Original Night of the Living Dead. Had an honesty to it that creeped me out, like watching a documentry. And the part where the zombies begin to eat those blackened corpses.... Truly a classic. Exorcist. The girl spider-walking down the stairs. The sense of dread that emanated from her room, in an otherwise well-lit and clean place. The Ring. That one really got to me. The combination of hideous visuals accompnied by screeching static, briefly flashed, hints of unspeakable abominations and a creature that haunts between worlds. A reporter that delves into bizarre deaths, spiralling into a world of madness and the supernatural. Most Lovecraftian ghost story I have ever seen. I ended up unpluggling all the TVs in my house. The Birds. Maybe the scariest movie I have ever seen. Crows perched on a school's jungle gym, like ghouls, waiting for the children to come out and play. I never thought you'd be a Resident Evil fan. Those games scared the shit out of me, but I considered the games a bastardization of an otherwise incredible storyline. Hitchcock's Pyscho started the slasher genre. Those movies are lame. There's nothing to them. It's all formula and cheap scares.
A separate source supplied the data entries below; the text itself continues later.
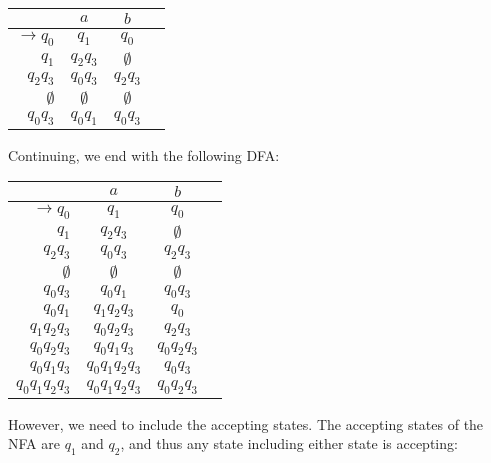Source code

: \begin{center}\begin{tabular}{r|c c r}
         & \(a\) & \(b\) & \\\bottomrule
    \(\to q_0\) & \(q_1\) & \(q_0\) &  \\
          \(q_1\) & \(q_2q_3\) & \(\emptyset\) & \\
          \(q_2q_3\) & \(q_0q_3\) & \(q_2q_3\) & \\
          \(\emptyset\) & \(\emptyset\) & \(\emptyset\) &\\
          \(q_0q_3\) & \(q_0q_1\) & \(q_0q_3\) & 
\end{tabular}\end{center}

Continuing, we end with the following DFA:

\begin{center}\begin{tabular}{r|c c r}
         & \(a\) & \(b\) & \\\bottomrule
    \(\to q_0\) & \(q_1\) & \(q_0\) &  \\
          \(q_1\) & \(q_2q_3\) & \(\emptyset\) & \\
          \(q_2q_3\) & \(q_0q_3\) & \(q_2q_3\) & \\
          \(\emptyset\) & \(\emptyset\) & \(\emptyset\) &\\
          \(q_0q_3\) & \(q_0q_1\) & \(q_0q_3\) & \\
          \(q_0q_1\) & \(q_1q_2q_3\) & \(q_0\) & \\
          \(q_1q_2q_3\) & \(q_0q_2q_3\) & \(q_2q_3\) & \\
          \(q_0q_2q_3\) & \(q_0q_1q_3\) & \(q_0q_2q_3\) & \\
          \(q_0q_1q_3\) & \(q_0q_1q_2q_3\) & \(q_0q_3\) & \\
          \(q_0q_1q_2q_3\) & \(q_0q_1q_2q_3\) & \(q_0q_2q_3\) & \\
\end{tabular}\end{center}

However, we need to include the accepting states. The accepting states of the NFA are \(q_1\) and \(q_2\), and thus any state including either state is accepting:

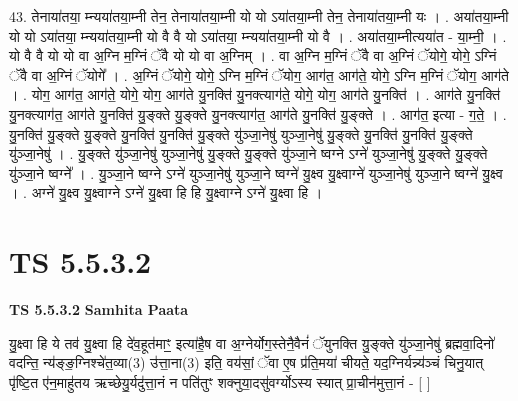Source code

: \documentclass[17pt]{extarticle}
\begin{document}
43. तेनाया॑तया॒ म्न्यया॑तया॒म्नी तेन॒ तेनाया॑तया॒म्नी यो यो ऽया॑तया॒म्नी तेन॒ तेनाया॑तया॒म्नी यः । . अया॑तया॒म्नी यो यो ऽया॑तया॒ म्न्यया॑तया॒म्नी यो वै वै यो ऽया॑तया॒ म्न्यया॑तया॒म्नी यो वै । . अया॑तया॒म्नीत्यया॑त - या॒म्नी॒ । . यो वै वै यो यो वा अ॒ग्नि म॒ग्निं ॅवै यो यो वा अ॒ग्निम् । . वा अ॒ग्नि म॒ग्निं ॅवै वा अ॒ग्निं ॅयोगे॒ योगे॒ ऽग्निं ॅवै वा अ॒ग्निं ॅयोगे᳚ । . अ॒ग्निं ॅयोगे॒ योगे॒ ऽग्नि म॒ग्निं ॅयोग॒ आग॑त॒ आग॑ते॒ योगे॒ ऽग्नि म॒ग्निं ॅयोग॒ आग॑ते । . योग॒ आग॑त॒ आग॑ते॒ योगे॒ योग॒ आग॑ते यु॒नक्ति॑ यु॒नक्त्याग॑ते॒ योगे॒ योग॒ आग॑ते यु॒नक्ति॑ । . आग॑ते यु॒नक्ति॑ यु॒नक्त्याग॑त॒ आग॑ते यु॒नक्ति॑ यु॒ङ्क्ते यु॒ङ्क्ते यु॒नक्त्याग॑त॒ आग॑ते यु॒नक्ति॑ यु॒ङ्क्ते । . आग॑त॒ इत्या - ग॒ते॒ । . यु॒नक्ति॑ यु॒ङ्क्ते यु॒ङ्क्ते यु॒नक्ति॑ यु॒नक्ति॑ यु॒ङ्क्ते यु॑ञ्जा॒नेषु॑ युञ्जा॒नेषु॑ यु॒ङ्क्ते यु॒नक्ति॑ यु॒नक्ति॑ यु॒ङ्क्ते यु॑ञ्जा॒नेषु॑ । . यु॒ङ्क्ते यु॑ञ्जा॒नेषु॑ युञ्जा॒नेषु॑ यु॒ङ्क्ते यु॒ङ्क्ते यु॑ञ्जा॒ने ष्वग्ने ऽग्ने॑ युञ्जा॒नेषु॑ यु॒ङ्क्ते यु॒ङ्क्ते यु॑ञ्जा॒ने ष्वग्ने᳚ । . यु॒ञ्जा॒ने ष्वग्ने ऽग्ने॑ युञ्जा॒नेषु॑ युञ्जा॒ने ष्वग्ने॑ यु॒क्ष्व यु॒क्ष्वाग्ने॑ युञ्जा॒नेषु॑ युञ्जा॒ने ष्वग्ने॑ यु॒क्ष्व । . अग्ने॑ यु॒क्ष्व यु॒क्ष्वाग्ने ऽग्ने॑ यु॒क्ष्वा हि हि यु॒क्ष्वाग्ने ऽग्ने॑ यु॒क्ष्वा हि । \newline
\pagebreak
{}

\section{ TS 5.5.3.2 }

\textbf{TS 5.5.3.2 } \newline
\textbf{Samhita Paata} \newline

यु॒क्ष्वा हि ये तव॑ यु॒क्ष्वा हि दे॑व॒हूत॑माꣳ॒॒ इत्या॑है॒ष वा अ॒ग्नेर्योग॒स्तेनै॒वैनं॑ ॅयुनक्ति यु॒ङ्क्ते यु॑ञ्जा॒नेषु॑ ब्रह्मवा॒दिनो॑ वदन्ति॒ न्य॑ङ्ङ॒ग्निश्चे॑त॒व्या(3) उ॑त्ता॒ना(3) इति॒ वय॑सां॒ ॅवा ए॒ष प्र॑ति॒मया॑ चीयते॒ यद॒ग्निर्यन्न्य॑ञ्चं चिनु॒यात् पृ॑ष्टि॒त ए॑न॒माहु॑तय ऋच्छेयु॒र्यदु॑त्ता॒नं न पति॑तुꣳ शक्नुया॒दसु॑वर्ग्योऽस्य स्यात् प्रा॒चीन॑मुत्ता॒नं - [  ] \newline
\end{document}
Mountainhare, the Devil's Reject: "Audition" remains one of the few films that I've ever cringed at. The piano wire scene. Wow. Krakatoa: "Audition" is a recent film (I think it was released in 2000?) out of Japan. It's about a man who pretends he is auditioning for a movie in order to get a new wife.
Zombie the flesh eaters was the scariest film for me, I peed on myself. "The Others" was also very scary, more like ultra creepy, try watching it with the lights out.